Data for the task below:

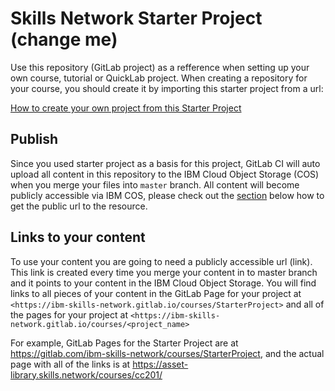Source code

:# Skills Network Starter Project (**change me**)

Use this repository (GitLab project) as a refference when setting up your own course, tutorial or QuickLab project. When creating a repository for your course, you should create it by importing this starter project from a url:

[How to create your own project from this Starter Project](https://gph.is/g/aRWVMAJ)


## Publish

Since you used starter project as a basis for this project, GitLab CI will auto upload all content in this repository to the IBM Cloud Object Storage (COS) when you merge your files into `master` branch. All content will become publicly accessible via IBM COS, please check out the [section](#section) below how to get the public url to the resource.

## Links to your content

To use your content you are going to need a publicly accessible url (link). This link is created every time you merge your content in to master branch and it points to your content in the IBM Cloud Object Storage. You will find links to all pieces of your content in the GitLab Page for your project at `<https://ibm-skills-network.gitlab.io/courses/StarterProject>` and all of the pages for your project at  `<https://ibm-skills-network.gitlab.io/courses/<project_name>` 

For example, GitLab Pages for the Starter Project are at <https://gitlab.com/ibm-skills-network/courses/StarterProject>, and the actual page with all of the links is at <https://asset-library.skills.network/courses/cc201/>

End of Data for the task.

* **Your goal**
Print each of the records above exactly as written, leaving no picture in the copy.

* **Task result**
Source code

:# Skills Network Starter Project (**change me**)

Use this repository (GitLab project) as a refference when setting up your own course, tutorial or QuickLab project. When creating a repository for your course, you should create it by importing this starter project from a url:

[How to create your own project from this Starter Project](https://gph.is/g/aRWVMAJ)


## Publish

Since you used starter project as a basis for this project, GitLab CI will auto upload all content in this repository to the IBM Cloud Object Storage (COS) when you merge your files into `master` branch. All content will become publicly accessible via IBM COS, please check out the [section](#section) below how to get the public url to the resource.

## Links to your content

To use your content you are going to need a publicly accessible url (link). This link is created every time you merge your content in to master branch and it points to your content in the IBM Cloud Object Storage. You will find links to all pieces of your content in the GitLab Page for your project at `<https://ibm-skills-network.gitlab.io/courses/StarterProject>` and all of the pages for your project at  `<https://ibm-skills-network.gitlab.io/courses/<project_name>` 

For example, GitLab Pages for the Starter Project are at <https://gitlab.com/ibm-skills-network/courses/StarterProject>, and the actual page with all of the links is at <https://asset-library.skills.network/courses/cc201/>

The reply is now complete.